Challenges for the Contemporary Police Chief
Police chiefs, regardless of the size of their service area, its composition, or its resources, face multiple challenges in meeting the goal of maintaining law and order while actively engaging the larger community in the effort not only to reduce crime, but to create positive relationships between law enforcement and the citizenry. According to Swanson, Territo, and Taylor (2004), the police chief in any jurisdiction essentially wears two different hats: on the one hand, this individual is a public official who interacts directly with superiors in city government such as the mayor and city council, while on the other hand, he or she is a bureaucratic administrator who is ultimately responsible for overseeing of supervising the activities of a substantial number of often diverse subordinates. Added to this is the fact that the contemporary police chief is increasingly responsive to and held accountable by the general public and the media for activities that may not necessarily be under his or her control (Swanson, et al, 2004). Certainly, a police chief would benefit from taking collegiate criminal justice administration courses and while an extensive background in active law enforcement is certainly necessary, actors in this key position should also possess undergraduate or graduate level degrees in the criminal justice field or in business administration.

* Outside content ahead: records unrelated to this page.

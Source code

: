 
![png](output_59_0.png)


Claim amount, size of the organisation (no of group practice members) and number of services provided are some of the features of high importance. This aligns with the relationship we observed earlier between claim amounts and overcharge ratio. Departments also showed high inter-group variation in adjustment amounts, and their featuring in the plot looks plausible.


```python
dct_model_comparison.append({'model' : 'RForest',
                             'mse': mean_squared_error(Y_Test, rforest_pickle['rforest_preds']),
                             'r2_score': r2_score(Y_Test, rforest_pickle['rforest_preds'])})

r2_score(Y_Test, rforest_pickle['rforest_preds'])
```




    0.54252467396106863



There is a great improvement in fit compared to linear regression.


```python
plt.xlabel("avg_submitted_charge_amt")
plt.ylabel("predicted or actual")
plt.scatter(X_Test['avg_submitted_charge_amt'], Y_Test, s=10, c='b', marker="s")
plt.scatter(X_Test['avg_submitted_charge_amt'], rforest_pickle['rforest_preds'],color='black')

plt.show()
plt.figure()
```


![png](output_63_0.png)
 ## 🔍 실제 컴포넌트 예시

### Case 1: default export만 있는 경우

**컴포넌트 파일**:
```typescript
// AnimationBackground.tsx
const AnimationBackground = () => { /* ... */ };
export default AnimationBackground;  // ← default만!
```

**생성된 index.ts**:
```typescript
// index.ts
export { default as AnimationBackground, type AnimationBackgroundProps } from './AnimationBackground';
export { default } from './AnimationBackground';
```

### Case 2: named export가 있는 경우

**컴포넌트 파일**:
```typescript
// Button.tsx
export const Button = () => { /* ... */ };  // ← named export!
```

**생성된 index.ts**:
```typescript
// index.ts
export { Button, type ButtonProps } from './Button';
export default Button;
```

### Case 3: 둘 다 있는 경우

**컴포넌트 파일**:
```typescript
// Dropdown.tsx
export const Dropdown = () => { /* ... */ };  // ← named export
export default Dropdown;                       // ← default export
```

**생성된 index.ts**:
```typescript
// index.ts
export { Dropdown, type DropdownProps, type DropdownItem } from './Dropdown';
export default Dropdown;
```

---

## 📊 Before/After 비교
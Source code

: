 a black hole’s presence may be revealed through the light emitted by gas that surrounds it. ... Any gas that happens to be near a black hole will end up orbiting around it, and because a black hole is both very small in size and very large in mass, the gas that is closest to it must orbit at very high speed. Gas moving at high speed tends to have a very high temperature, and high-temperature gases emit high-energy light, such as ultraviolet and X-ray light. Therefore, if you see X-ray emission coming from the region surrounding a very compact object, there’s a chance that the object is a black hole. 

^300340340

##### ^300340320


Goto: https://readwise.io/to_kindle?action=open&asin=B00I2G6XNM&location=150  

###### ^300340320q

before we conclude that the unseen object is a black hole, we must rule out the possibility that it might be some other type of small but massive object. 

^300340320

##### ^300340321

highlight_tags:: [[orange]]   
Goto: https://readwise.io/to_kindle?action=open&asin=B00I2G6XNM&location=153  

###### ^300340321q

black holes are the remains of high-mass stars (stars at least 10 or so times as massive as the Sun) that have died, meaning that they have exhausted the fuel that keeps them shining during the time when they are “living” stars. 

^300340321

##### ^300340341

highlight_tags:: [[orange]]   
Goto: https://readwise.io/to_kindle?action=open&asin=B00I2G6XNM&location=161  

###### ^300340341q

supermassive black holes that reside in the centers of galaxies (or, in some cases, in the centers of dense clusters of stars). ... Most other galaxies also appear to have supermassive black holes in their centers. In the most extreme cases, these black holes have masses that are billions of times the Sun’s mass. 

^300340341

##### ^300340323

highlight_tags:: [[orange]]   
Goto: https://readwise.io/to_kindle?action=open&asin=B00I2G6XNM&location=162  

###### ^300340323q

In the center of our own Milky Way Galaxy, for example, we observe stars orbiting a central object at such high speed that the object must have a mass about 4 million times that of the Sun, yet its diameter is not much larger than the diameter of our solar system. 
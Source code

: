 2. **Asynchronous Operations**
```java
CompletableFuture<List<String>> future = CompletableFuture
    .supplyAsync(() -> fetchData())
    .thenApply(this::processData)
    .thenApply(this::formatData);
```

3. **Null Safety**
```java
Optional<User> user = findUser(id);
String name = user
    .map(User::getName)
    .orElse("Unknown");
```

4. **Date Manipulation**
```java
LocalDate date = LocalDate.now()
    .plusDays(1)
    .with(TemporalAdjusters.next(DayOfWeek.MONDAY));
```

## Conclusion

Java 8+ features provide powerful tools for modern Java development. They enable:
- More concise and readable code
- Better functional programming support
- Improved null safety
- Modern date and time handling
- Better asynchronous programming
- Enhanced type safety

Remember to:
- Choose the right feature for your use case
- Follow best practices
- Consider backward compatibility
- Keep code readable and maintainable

A criminal justice administration course or program targeting the needs of police departments and police chiefs should incorporate information regarding budgetary matters, media relations, communications, supervision, sexual harassment, community policing, and multiculturalism (Swanson, et al, 2004). Such courses should be practically oriented and while police chiefs would certainly benefit from understanding the various theoretical and causal explanations of crime and deviance, their role is administrative in nature and it is the tools of the successful administrator that are most necessary in such programs.
If such an actor participated in a criminal justice administration course focused on budgeting issues, it is highly likely that the police chief will be better prepared to make the case on behalf of his or her department’s financial needs. He or she will have improved understanding of how budgets are structured, how resources are allocated, and how functioning as an advocate on behalf of law enforcement can ultimately result in improved resource access. Learning more about the budgetary processes occurring at the city level can empower a police chief to become more efficient in garnering the resources needed for departmental efficacy.
Taking a course covering the issue of sexual harassment in police departments it is likely that a police chief would receive only limited information. Such a course would undoubtedly address multiple areas of discriminatory practice. Because sexual harassment is such a significant problem, this kind of programming should devote more time to the subject and should include panel discussions, guest lecturers, and other instructional modalities that depict how police chiefs successfully cope with a problem that is unfortunately all too common in the law enforcement field (Swanson, et al, 2004).
This essay has attempted to identify the ways in which today’s police department chiefs are being challenged to deal with a myriad assortment of issues that make the job more complex than ever before. It has also identified some but hardly all of the benefits of college level criminal justice programming with special focus on budgeting and sexual harassment. Swanson, et al (2004) make the case that to be effective, a police chief today must possess multiple administrative skills and competencies. It is not sufficient to move through the ranks or to benefit from political patronage with respect to this role. The most effective contemporary police chiefs are professionals whose experience, knowledge, and educational credentials combine to ensure that he or she will be capable of effectively leading a force of police officers.
Swanson, C.R., Territo, L., & Taylor, R.W. (2004). Police
Administration: Structures, Processes, & Behavior.
Upper Saddle River, NJ: Prentice Hall.